Brief - Could you restate the entries below word for word and leave the images out?

Listed entries -
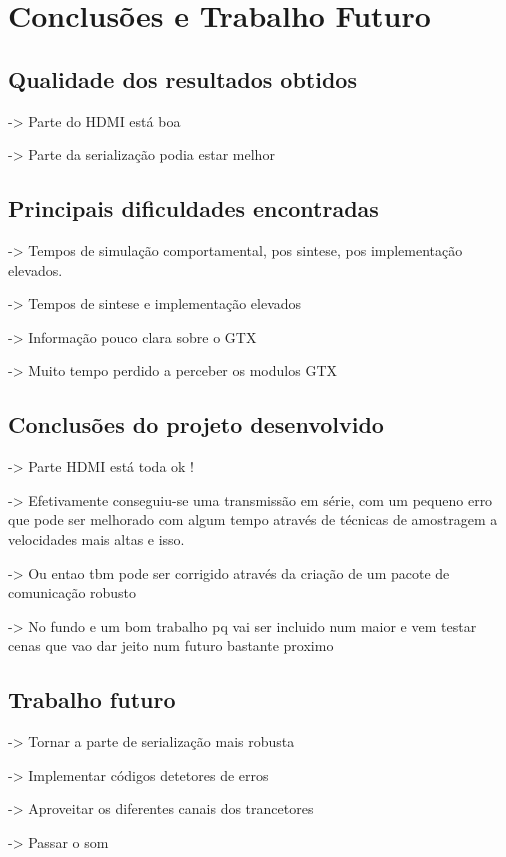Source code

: \chapter{Conclusões e Trabalho Futuro} \label{chap:concl}

\section{Qualidade dos resultados obtidos}
-> Parte do HDMI está boa

-> Parte da serialização podia estar melhor


\section{Principais dificuldades encontradas}

-> Tempos de simulação comportamental, pos sintese, pos implementação elevados.

-> Tempos de sintese e implementação elevados

-> Informação pouco clara sobre o GTX

-> Muito tempo perdido a perceber os modulos GTX

\section{Conclusões do projeto desenvolvido}

-> Parte HDMI está toda ok !

-> Efetivamente conseguiu-se uma transmissão em série, com um pequeno erro que pode ser melhorado com algum tempo através de técnicas de amostragem a velocidades mais altas e isso.

-> Ou entao tbm pode ser corrigido através da criação de um pacote de comunicação robusto

-> No fundo e um bom trabalho pq vai ser incluido num maior e vem testar cenas que vao dar jeito num futuro bastante proximo


\section{Trabalho futuro}

-> Tornar a parte de serialização mais robusta

-> Implementar códigos detetores de erros

-> Aproveitar os diferentes canais dos trancetores

-> Passar o som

Solution for this exercise -
Source code

: \chapter{Conclusões e Trabalho Futuro} \label{chap:concl}

\section{Qualidade dos resultados obtidos}
-> Parte do HDMI está boa

-> Parte da serialização podia estar melhor


\section{Principais dificuldades encontradas}

-> Tempos de simulação comportamental, pos sintese, pos implementação elevados.

-> Tempos de sintese e implementação elevados

-> Informação pouco clara sobre o GTX

-> Muito tempo perdido a perceber os modulos GTX

\section{Conclusões do projeto desenvolvido}

-> Parte HDMI está toda ok !

-> Efetivamente conseguiu-se uma transmissão em série, com um pequeno erro que pode ser melhorado com algum tempo através de técnicas de amostragem a velocidades mais altas e isso.

-> Ou entao tbm pode ser corrigido através da criação de um pacote de comunicação robusto

-> No fundo e um bom trabalho pq vai ser incluido num maior e vem testar cenas que vao dar jeito num futuro bastante proximo


\section{Trabalho futuro}

-> Tornar a parte de serialização mais robusta

-> Implementar códigos detetores de erros

-> Aproveitar os diferentes canais dos trancetores

-> Passar o som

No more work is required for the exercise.